Texans Sitting Pretty To Save America

I know that many won’t believe it, that my two favorites among the considered Republicans for 2016 are Texans, is a coincidence. Well, it may not be a coincidence that Texas happened to produce them. If Ted Cruz had not been nominated and elected, my next favorite to Rick Perry would be Louisiana Governor Bobby Jindal, who I like a lot and is not far behind. In an ordinary year, Jindal might well have been my first choice. But it is not an ordinary year, our Texans are not ordinary candidates, and America’s needs are far from ordinary needs. The functional tatters of this constitutional republic today are like the physical and emotional tatters of The Civil War era.

Rick Perry has earned it the old-fashioned way, and has done so in spades. I have watched for almost fifty years and loved people ideologically and rhetorically. But I've never seen a candidate with a resume and record to run with like Rick Perry has today. I was a salesman, but not the typical back-slapping, drink swilling, fun-raising sort who remembered the birthdays of every customer and their spouse and their anniversary. I sought out good and unique products in the then-developing computer design industry and learned everything about the product’s operations and advantages; helping my dealers to sell them.
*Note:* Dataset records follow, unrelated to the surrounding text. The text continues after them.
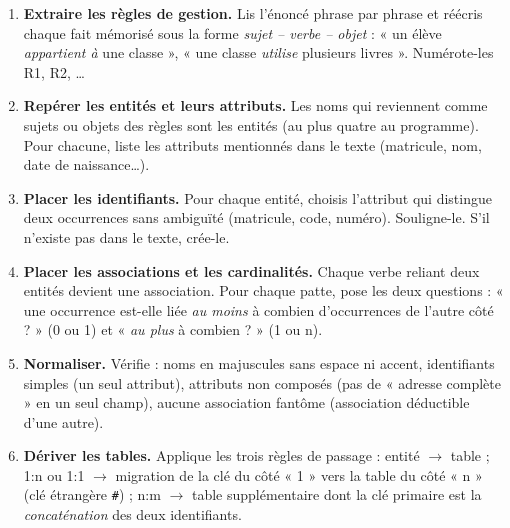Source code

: \documentclass[11pt]{article}
\begin{document}
\begin{methode}
\begin{enumerate}
  \item \textbf{Extraire les règles de gestion.} Lis l'énoncé phrase par phrase et réécris chaque fait mémorisé sous la forme \emph{sujet -- verbe -- objet} : « un élève \emph{appartient à} une classe », « une classe \emph{utilise} plusieurs livres ». Numérote-les R1, R2, \dots
  \item \textbf{Repérer les entités et leurs attributs.} Les noms qui reviennent comme sujets ou objets des règles sont les entités (au plus quatre au programme). Pour chacune, liste les attributs mentionnés dans le texte (matricule, nom, date de naissance\dots).
  \item \textbf{Placer les identifiants.} Pour chaque entité, choisis l'attribut qui distingue deux occurrences sans ambiguïté (matricule, code, numéro). Souligne-le. S'il n'existe pas dans le texte, crée-le.
  \item \textbf{Placer les associations et les cardinalités.} Chaque verbe reliant deux entités devient une association. Pour chaque patte, pose les deux questions : « une occurrence est-elle liée \emph{au moins} à combien d'occurrences de l'autre côté ? » (0 ou 1) et « \emph{au plus} à combien ? » (1 ou n).
  \item \textbf{Normaliser.} Vérifie : noms en majuscules sans espace ni accent, identifiants simples (un seul attribut), attributs non composés (pas de « adresse complète » en un seul champ), aucune association fantôme (association déductible d'une autre).
  \item \textbf{Dériver les tables.} Applique les trois règles de passage : entité $\rightarrow$ table ; 1:n ou 1:1 $\rightarrow$ migration de la clé du côté « 1 » vers la table du côté « n » (clé étrangère \texttt{\#}) ; n:m $\rightarrow$ table supplémentaire dont la clé primaire est la \emph{concaténation} des deux identifiants.
\end{enumerate}
\end{methode}
\end{document}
For selling a presidential candidate, Rick Perry’s features are golden. Americans have tended to prefer Governors, and Perry is unprecedented with respect to his experience and accomplishment as one. As he says, over the past 5+ years without the great growth in Texas, job creation in The United States would be a net negative. And he has it in a genial but rugged and firm package. It should make a salesman’s mouth water. And he loves America and its potential too. Again in an ordinary year, he should be a runaway favorite.

But Ted Cruz is uncommonly lucid, visionary and purposive about restoring constitutional principle to a nation that has never been so philosophically lost in the woods. His rhetorical ability in presenting that vision is unmatched and he will endorse using every tool the U.S. Constitution provides to advance it. By those measures, both of them are the most qualified presidential candidates we've ever seen; and I mean including Ronald Reagan. If Perry can focus his philosophy and cultivate Reagan's resolve in the face of the political winds that will be brought against him, and/or if Cruz can deliver his clarity with something approaching Reagan's affability, I think one of them WILL be nominated. It could only be better if we could meld both of their strengths into one candidate. I think Cruz's early and strategic announcement has taken a clip out of the existing constituencies of Huckabee, whom I once supported, and Santorum, whom friends did. I'm not going to trash those two, but I'd be happy if they just decided the path was too difficult for them. Walker seems to have been aroused by the early attention and taken some to the inclination to tune his message for particular constituencies. For me, he is plainly behind Jindal as a third choice and down to Rubio territory, though I could live with any of them if by some miracle both Perry and Cruz should fail. I like Rand Paul personally, but I can’t support him, and I don’t think he’ll be nominated. In my book, the others need to show something not heretofore seen or Cruz or Perry need to make a spectacular blunder. Otherwise as far as I'm concerned, everyone else can take a number and a seat for Cruz and Perry. If America can’t elect one of them, we are certainly in critical demise as a society.